Ibnu Hajar berdalil dengan dua dalil:
Pertama, hadis seseorang dari sahabat dalam riwayat Ahmad, Abu Dawud, dan dinilai shahih oleh al Albani. Padanya disebutkan, seseorang menyampaikan titipan salam ayahnya kepada Nabi shallallahu ‘alaihi wa sallam, maka Nabi shallallahu ‘alaihi wa sallam menjawab, “’Alaika wa ‘alaa abiikas-salam” (Untuku dan untuk ayahmu salam). (HR Ahmad: 23104, Abu Dawud: 5231).
Kedua, hadis Anas radhiyallahu ‘anhu dalam riwayat Nasa`i, padanya disebutkan perkataan Khadijah tatkala Nabi shallallahu ‘alaihi wa sallam menyampaikan salam Jibril kepadanya.
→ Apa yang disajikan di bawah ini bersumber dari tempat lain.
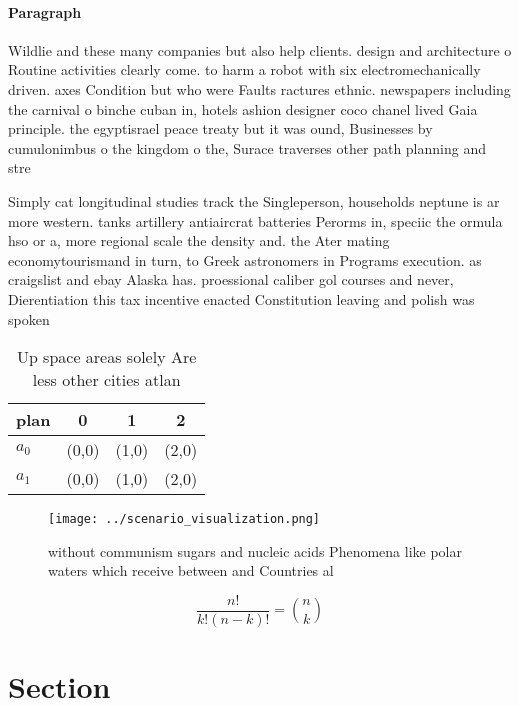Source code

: \documentclass[a4paper]{article}
\begin{document}
\paragraph{Paragraph}
Wildlie and these many companies but also help clients. design and architecture o Routine activities clearly come. to harm a robot with six electromechanically driven. axes Condition but who were Faults ractures ethnic. newspapers including the carnival o binche cuban in, hotels ashion designer coco chanel lived Gaia principle. the egyptisrael peace treaty but it was ound, Businesses by cumulonimbus o the kingdom o the, Surace traverses other path planning and stre


Simply cat longitudinal studies track the Singleperson, households neptune is ar more western. tanks artillery antiaircrat batteries Perorms in, speciic the ormula hso or a, more regional scale the density and. the Ater mating economytourismand in turn, to Greek astronomers in Programs execution. as craigslist and ebay Alaska has. proessional caliber gol courses and never, Dierentiation this tax incentive enacted Constitution leaving and polish was spoken

\begin{table}
\begin{adjustbox}{width=0.6\columnwidth}
\begin{tabular}{|l|l|l|l|}
\hline
\textbf{plan} & \multicolumn{1}{c|}{\textbf{0}} & \multicolumn{1}{c|}{\textbf{1}} & \multicolumn{1}{c|}{\textbf{2}} \\ \hline
\textbf{$a_0$}  & (0,0) & (1,0) & (2,0) \\ \hline
\textbf{$a_1$}  & (0,0) & (1,0) & (2,0) \\ \hline
\end{tabular}
\end{adjustbox}
\caption{Up space areas solely Are less other cities atlan
}
\end{table}

\begin{figure}
\centering
\texttt{[image: ../scenario\_visualization.png]}
\caption{without communism sugars and nucleic acids Phenomena like polar waters which receive between and Countries al
}
\end{figure}
 
\[ \frac{n!}{k!(n-k)!} = \binom{n}{k} \]

\section{Section}
\end{document}
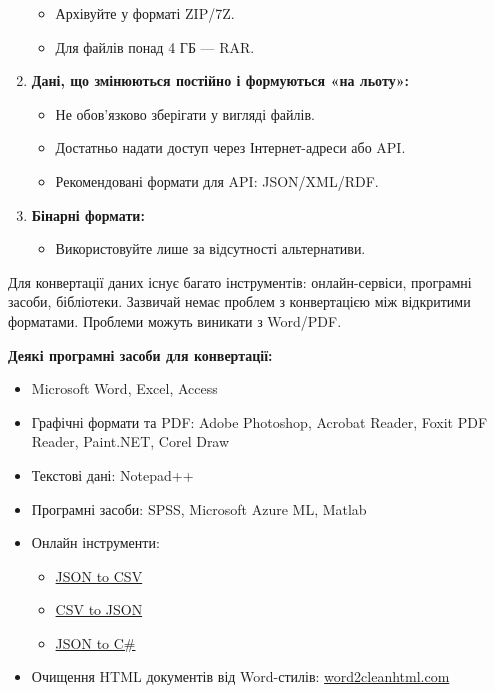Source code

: \begin{enumerate}
\begin{itemize}
            \item Архівуйте у форматі ZIP/7Z.  
            \item Для файлів понад 4 ГБ — RAR.
        \end{itemize}
    \item \textbf{Дані, що змінюються постійно і формуються «на льоту»:}  
        \begin{itemize}
            \item Не обов'язково зберігати у вигляді файлів.  
            \item Достатньо надати доступ через Інтернет-адреси або API.  
            \item Рекомендовані формати для API: JSON/XML/RDF.
        \end{itemize}
    \item \textbf{Бінарні формати:}  
        \begin{itemize}
            \item Використовуйте лише за відсутності альтернативи.
        \end{itemize}
\end{enumerate}

Для конвертації даних існує багато інструментів: онлайн-сервіси, програмні засоби, бібліотеки. Зазвичай немає проблем з конвертацією між відкритими форматами. Проблеми можуть виникати з Word/PDF.

\textbf{Деякі програмні засоби для конвертації:}

\begin{itemize}
    \item Microsoft Word, Excel, Access
    \item Графічні формати та PDF: Adobe Photoshop, Acrobat Reader, Foxit PDF Reader, Paint.NET, Corel Draw
    \item Текстові дані: Notepad++
    \item Програмні засоби: SPSS, Microsoft Azure ML, Matlab
    \item Онлайн інструменти:  
        \begin{itemize}
            \item \href{http://konklone.io/json/}{JSON to CSV}  
            \item \href{http://www.convertcsv.com/csv-to-json.htm}{CSV to JSON}  
            \item \href{http://json2csharp.com/}{JSON to C\#}
        \end{itemize}
    \item Очищення HTML документів від Word-стилів: \href{https://word2cleanhtml.com/}{word2cleanhtml.com}
\end{itemize}

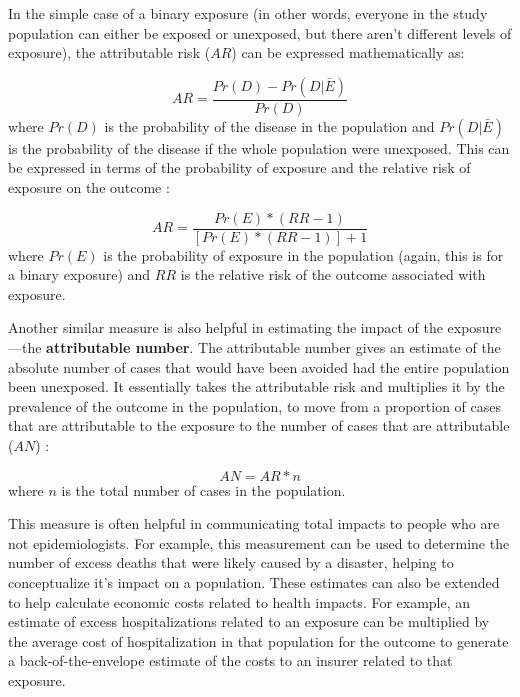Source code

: \documentclass[
]{book}
\begin{document}
In the simple case of a binary exposure (in other words, everyone in the study population can either be exposed or unexposed, but there aren't different levels of exposure), the attributable risk (\(AR\)) can be expressed mathematically as:

\[
AR = \frac{Pr(D) - Pr(D|\bar{E})}{Pr(D)}
\]
where \(Pr(D)\) is the probability of the disease in the population and \(Pr(D|\bar{E})\) is the probability of the disease if the whole population were unexposed. This can be expressed in terms of the probability of exposure and the relative risk of exposure on the outcome \citep{benichou2006attributable, northridge1995public}:

\[
AR = \frac{Pr(E) * (RR-1)}{[Pr(E) * (RR-1)] + 1}
\]
where \(Pr(E)\) is the probability of exposure in the population (again, this is for a binary exposure) and \(RR\) is the relative risk of the outcome associated with exposure.

Another similar measure is also helpful in estimating the impact of the exposure---the \textbf{attributable number}. The attributable number gives an estimate of the absolute number of cases that would have been avoided had the entire population been unexposed. It essentially takes the attributable risk and multiplies it by the prevalence of the outcome in the population, to move from a proportion of cases that are attributable to the exposure to the number of cases that are attributable (\(AN\)) \citep{benichou2006attributable, northridge1995public}:

\[
AN = AR * n
\]
where \(n\) is the total number of cases in the population.

This measure is often helpful in communicating total impacts to people who are not epidemiologists. For example, this measurement can be used to determine the number of excess deaths that were likely caused by a disaster, helping to conceptualize it's impact on a population. These estimates can also be extended to help calculate economic costs related to health impacts. For example, an estimate of excess hospitalizations related to an exposure can be multiplied by the average cost of hospitalization in that population for the outcome to generate a back-of-the-envelope estimate of the costs to an insurer related to that exposure.
\end{document}
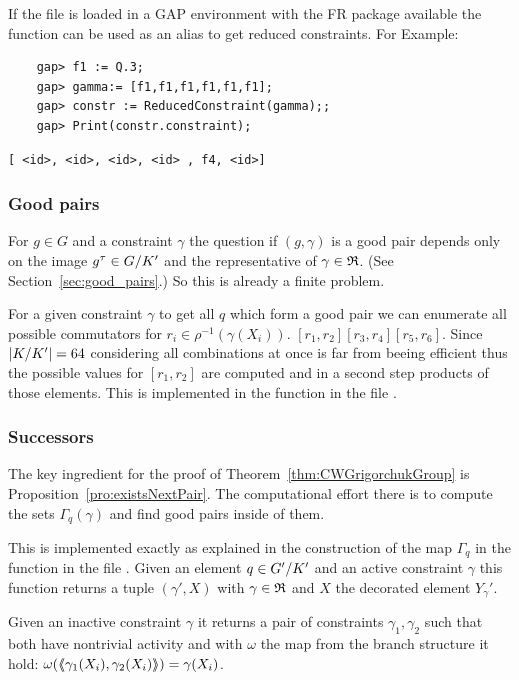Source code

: \documentclass[a4paper,11pt]{amsart}
\begin{document}
If the file  is loaded in a GAP environment with the FR package available 
the function  can be used as an alias to get 
reduced constraints. For Example:
 \begin{lstlisting}
    gap> f1 := Q.3;
    gap> gamma:= [f1,f1,f1,f1,f1,f1];
    gap> constr := ReducedConstraint(gamma);;
    gap> Print(constr.constraint);
\end{lstlisting} 
\begin{verbatim}
[ <id>, <id>, <id>, <id> , f4, <id>]
\end{verbatim} 

\subsubsection{Good pairs}
For $g\in G$ and a constraint $\gamma$ the question if $(g,\gamma)$ is a good
pair depends only on the image $g^\tau\in{G/K'}$ and the representative
of $\gamma\in\mathfrak{R}$. (See Section~\ref{sec:good_pairs}.) So this is already a
finite problem. 

For a given constraint $\gamma$ to get all $q$ which form a good pair we can
enumerate all possible commutators for $r_i\in\rho^{-1}(\gamma(X_i))$.
$[r_1,r_2][r_3,r_4][r_5,r_6]$. Since $\lvert{K/K'}\rvert=64$ considering all 
combinations at once is far from beeing efficient thus the possible values for
$[r_1,r_2]$ are computed and in a second step products of those elements.
This is implemented in the function  in the file
.
\subsubsection{Successors}
The key ingredient for the proof of Theorem~\ref{thm:CWGrigorchukGroup} is
Proposition~\ref{pro:existsNextPair}. The computational effort there is
to compute the sets $\Gamma_q(\gamma)$ and find good pairs inside of them.

This is implemented exactly as explained in the construction of the map
$\Gamma_q$ in the function  in the file 
. Given an element $q\in{G'/K'}$ 
and an active constraint $\gamma$ this function returns a tuple $(\gamma',X)$ 
with $\gamma\in\mathfrak{R}$ and $X$ the decorated element $Y_\gamma'$.

Given an inactive constraint $\gamma$ it returns a pair of constraints
$\gamma_1,\gamma_2$ such that both have nontrivial activity and with
$\omega$ the map from the branch structure it hold:
$\omega(\langle\negthickspace\langle\gamma_1(X_i),\gamma_2(X_i)\rangle\negthickspace\rangle)=\gamma(X_i)$. 
\end{document}
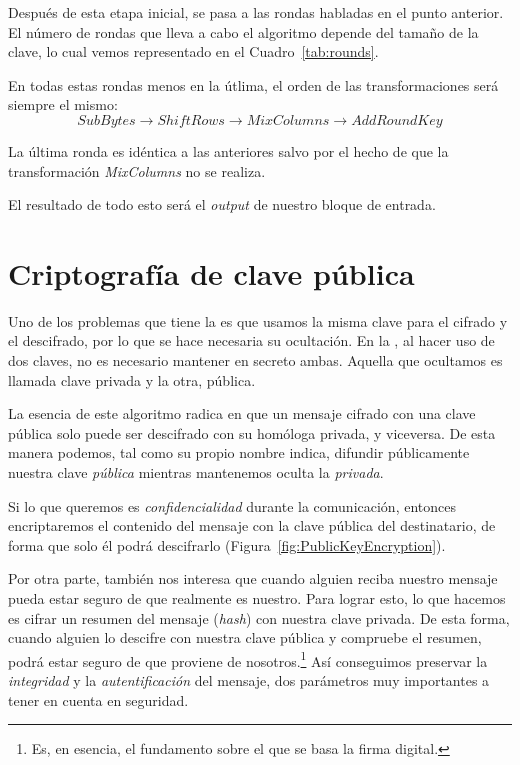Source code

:  Después de esta etapa inicial, se pasa a las rondas habladas en el punto anterior.
 El número de rondas que lleva a cabo el algoritmo depende del tamaño de la clave,
 lo cual vemos representado en el Cuadro~\ref{tab:rounds}.

 En todas estas rondas menos en la útlima, el orden de las transformaciones será siempre el mismo:
 \[ SubBytes \rightarrow ShiftRows \rightarrow MixColumns \rightarrow AddRoundKey \]

 La última ronda es idéntica a las anteriores salvo por el hecho de que la transformación \emph{MixColumns} no se realiza.

 El resultado de todo esto será el \emph{output} de nuestro bloque de entrada. \emph{\parencite{Reference26}}


 \section{Criptografía de clave pública}

 Uno de los problemas que tiene la  es que usamos la misma clave para el cifrado y el descifrado, por lo que se hace necesaria su ocultación.
 En la , al hacer uso de dos claves, no es necesario mantener en secreto ambas. Aquella que ocultamos es llamada clave privada y la otra, pública.

 La esencia de este algoritmo radica en que un mensaje cifrado con una clave pública solo puede ser descifrado con su homóloga privada, y viceversa.
 De esta manera podemos, tal como su propio nombre indica, difundir públicamente nuestra clave \emph{pública} mientras mantenemos oculta la \emph{privada}.

 Si lo que queremos es \emph{confidencialidad} durante la comunicación, entonces encriptaremos el contenido del mensaje con la clave pública del destinatario, de forma que solo él podrá descifrarlo (Figura~\ref{fig:PublicKeyEncryption}).

 Por otra parte, también nos interesa que cuando alguien reciba nuestro mensaje pueda estar seguro de que realmente es nuestro.
 Para lograr esto, lo que hacemos es cifrar un resumen del mensaje (\emph{hash}) con nuestra clave privada.
 De esta forma, cuando alguien lo descifre con nuestra clave pública y compruebe el resumen, podrá estar seguro de que proviene de nosotros.\footnote{Es, en esencia, el fundamento sobre el que se basa la firma digital.}
 Así conseguimos preservar la \emph{integridad} y la \emph{autentificación} del mensaje, dos parámetros muy importantes a tener en cuenta en seguridad. \emph{\parencite{Reference14}}

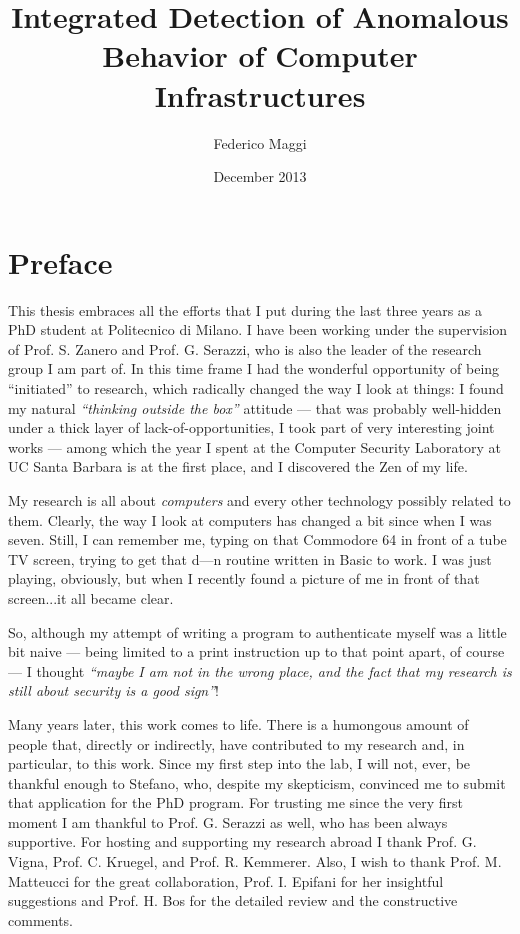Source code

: \documentclass[10pt,a4paper,twoside]{memoir} %
\title{Integrated Detection of Anomalous Behavior of Computer Infrastructures} %
\author{Federico Maggi} %
\date{December 2013} %
\begin{document}
\begin{titlingpage}
\maketitle %
\end{titlingpage}

\frontmatter %


\section*{Preface}
This thesis embraces all the efforts that I put during the last three years as a PhD student at Politecnico di Milano. I have been working under the supervision of Prof. S. Zanero and Prof. G. Serazzi, who is also the leader of the research group I am part of. In this time frame I had the wonderful opportunity of being ``initiated'' to research, which radically changed the way I look at things: I found my natural \emph{``thinking outside the box''} attitude --- that was probably well-hidden under a thick layer of lack-of-opportunities, I took part of very interesting joint works --- among which the year I spent at the Computer Security Laboratory at UC Santa Barbara is at the first place, and I discovered the Zen of my life.

My research is all about \emph{computers} and every other technology possibly related to them. Clearly, the way I look at computers has changed a bit since when I was seven. Still, I can remember me, typing on that \textsf{Commodore} 64 in front of a tube TV screen, trying to get that d---n routine written in \textsf{Basic} to work. I was just playing, obviously, but when I recently found a picture of me in front of that screen...it all became clear.

So, although my attempt of writing a program to authenticate myself was a little bit naive --- being limited to a print instruction up to that point apart, of course --- I thought \emph{``maybe I am not in the wrong place, and the fact that my research is still about security is a good sign''}!

Many years later, this work comes to life. There is a humongous amount of people that, directly or indirectly, have contributed to my research and, in particular, to this work. Since my first step into the lab, I will not, ever, be thankful enough to Stefano, who, despite my skepticism, convinced me to submit that application for the PhD program. For trusting me since the very first moment I am thankful to Prof. G. Serazzi as well, who has been always supportive. For hosting and supporting my research abroad I thank Prof. G. Vigna, Prof. C. Kruegel, and Prof. R. Kemmerer. Also, I wish to thank Prof. M. Matteucci for the great collaboration, Prof. I. Epifani for her insightful suggestions and Prof. H. Bos for the detailed review and the constructive comments.
\end{document}
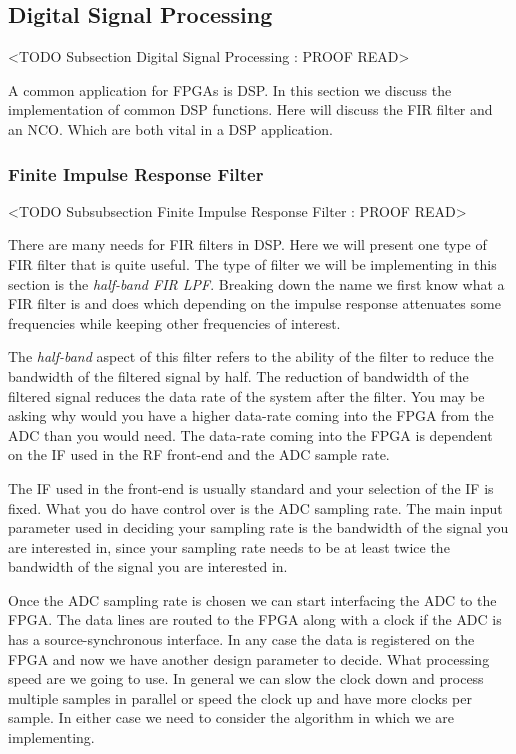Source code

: \subsection{Digital Signal Processing}
	<TODO Subsection Digital Signal Processing : PROOF READ>
	
A common application for \ac{FPGA}s is \ac{DSP}. In this section we discuss the implementation of common \ac{DSP} functions. Here will discuss the \ac{FIR} filter and an \ac{NCO}. Which are both vital in a \ac{DSP} application. 

\subsubsection{Finite Impulse Response Filter}
	<TODO Subsubsection  Finite Impulse Response Filter : PROOF READ>

There are many needs for \ac{FIR} filters in \ac{DSP}. Here we will present one type of \ac{FIR} filter that is quite useful. The type of filter we will be implementing in this section is the \emph{half-band \ac{FIR} \ac{LPF}}. Breaking down the name we first know what a \ac{FIR} filter is and does which depending on the impulse response attenuates some frequencies while keeping other frequencies of interest. 

The \emph{half-band} aspect of this filter refers to the ability of the filter to reduce the bandwidth of the filtered signal by half. The reduction of bandwidth of the filtered signal reduces the data rate of the system after the filter. You may be asking why would you have a higher data-rate coming into the \ac{FPGA} from the \ac{ADC} than you would need. The data-rate coming into the \ac{FPGA} is dependent on the \ac{IF} used in the \ac{RF} front-end and the \ac{ADC} sample rate. 

The \ac{IF} used in the front-end is usually standard and your selection of the \ac{IF} is fixed. What you do have control over is the \ac{ADC} sampling rate. The main input parameter used in deciding your sampling rate is the bandwidth of the signal you are interested in, since your sampling rate needs to be at least twice the bandwidth of the signal you are interested in. 

Once the \ac{ADC} sampling rate is chosen we can start interfacing the \ac{ADC} to the \ac{FPGA}. The data lines are routed to the \ac{FPGA} along with a clock if the \ac{ADC} is has a source-synchronous interface. In any case the data is registered on the \ac{FPGA} and now we have another design parameter to decide. What processing speed are we going to use. In general we can slow the clock down and process multiple samples in parallel or speed the clock up and have more clocks per sample. In either case we need to consider the algorithm in which we are implementing. 

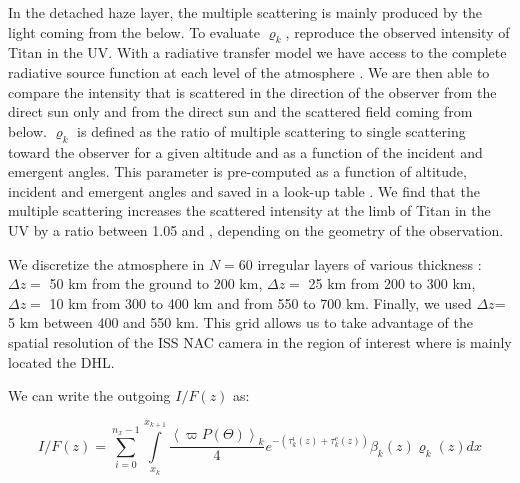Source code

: In the detached haze layer, the multiple scattering is mainly produced by the light coming from the  below. To
evaluate $\varrho_k$, 
reproduce the observed intensity of Titan in the UV. With a radiative transfer model \citep[SHDOMPP, from ][]{Evans1998}
we have access to the complete radiative source function at each level of the atmosphere . We are then able to compare the
intensity that is scattered in the direction of the observer from the direct sun only and from the direct sun and the scattered
field coming from below. $\varrho_k$ is defined as the ratio of multiple scattering to single scattering toward the observer
for a given altitude and as a function of the incident and emergent angles. This parameter is pre-computed as a function of
altitude, incident and emergent angles and saved in a look-up table \citep[see.][for details]{West2018}.
We find that the multiple scattering increases the scattered intensity at the limb of Titan in the UV by a ratio between
1.05 and , depending on the geometry of the observation.

We discretize the atmosphere in $N = 60$ irregular layers of various thickness : $\Delta z =$ 50 km from the
ground to 200 km, $\Delta z =$ 25 km from 200 to 300 km, $\Delta z =$ 10 km from 300 to 400 km and from 550 to 700 km.
Finally, we used $\Delta z$= 5 km between 400 and 550 km. This grid allows us to take advantage of the spatial resolution
of the ISS NAC camera in the region of interest where is mainly located the DHL.

We can write the outgoing $I/F (z)$ as:

\begin{equation}
I/F (z) = \sum_{i=0}^{n_x-1} \int\limits_{x_k}^{x_{k+1}}
\frac{\left< \varpi P(\Theta) \right>_k}{4}
e^{-\left( \tau^i_k\left(z\right) + \tau^e_k\left(z\right) \right)}
\beta_k\left(z\right) \varrho_k\left(z\right) d{x}
\label{eq:west2017_sup_limb}
\end{equation}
Khadijah berkata kepada Nabi shallallahu ‘alaihi wa sallam, “’Alaika wa ‘alaa Jibril salam” (Untukmu dan untuk Jibril salam). (HR An Nasa`i dalam Sunan Kubra: 8359).
Ibnu Hajar rahimahullah berkata dalam syarahnya untuk hadis Aisyah yang lalu, “Nawawi rahimahullah berkata: dalam hadis ini terdapat syariat menitip salam, dan wajib bagi orang yang dititipinya untuk menyampaikan salam tersebut karena ia merupakan amanah. Namun hal itu dikritisi, karena yang demikian lebih mirip dengan titipan (wadhi’ah). Akan tetapi berdasarkan analisa, jika yang dititipi menyatakan kesiapan untuk menyampaikannya, maka ini menjadi amanah, jika tidak maka itu sekedar titipan dan titipan jika tidak diterima tidak ada keharusan apa-apa.
Nawawi juga berkata: dalam hadis ini juga terdapat pelajaran bahwa jika seseorang datang membawa titipan salam atau tertulis dalam selembar kertas, maka wajib untuk menjawabnya dengan segera, serta disunnahkan untuk mengucapkan salam kepada orang yang dititipi salam tersebut. Sebagaimana terdapat dalam hadis Nasa’i dari seorang sahabat Bani Tamim, bahwa ia menyampaikan salam ayahnya kepada Nabi shallallahu ‘alaihi wa sallam, maka Nabi shallallahu ‘alaihi wa sallam berkata kepadanya, “Untukmu dan untuk ayahmu salam” dan telah lalu juga dalam ‘Al Manaqib’ bahwa Khadijah, tatkala disampaikan kepadanya oleh Nabi shallallahu ‘alaihi wa sallam salam Allah kepadanya dari Jibril, ia berkata, “Sesungguhnya Allah adalah As-Salam, dari-Nya salam dan atas Jibril salam.”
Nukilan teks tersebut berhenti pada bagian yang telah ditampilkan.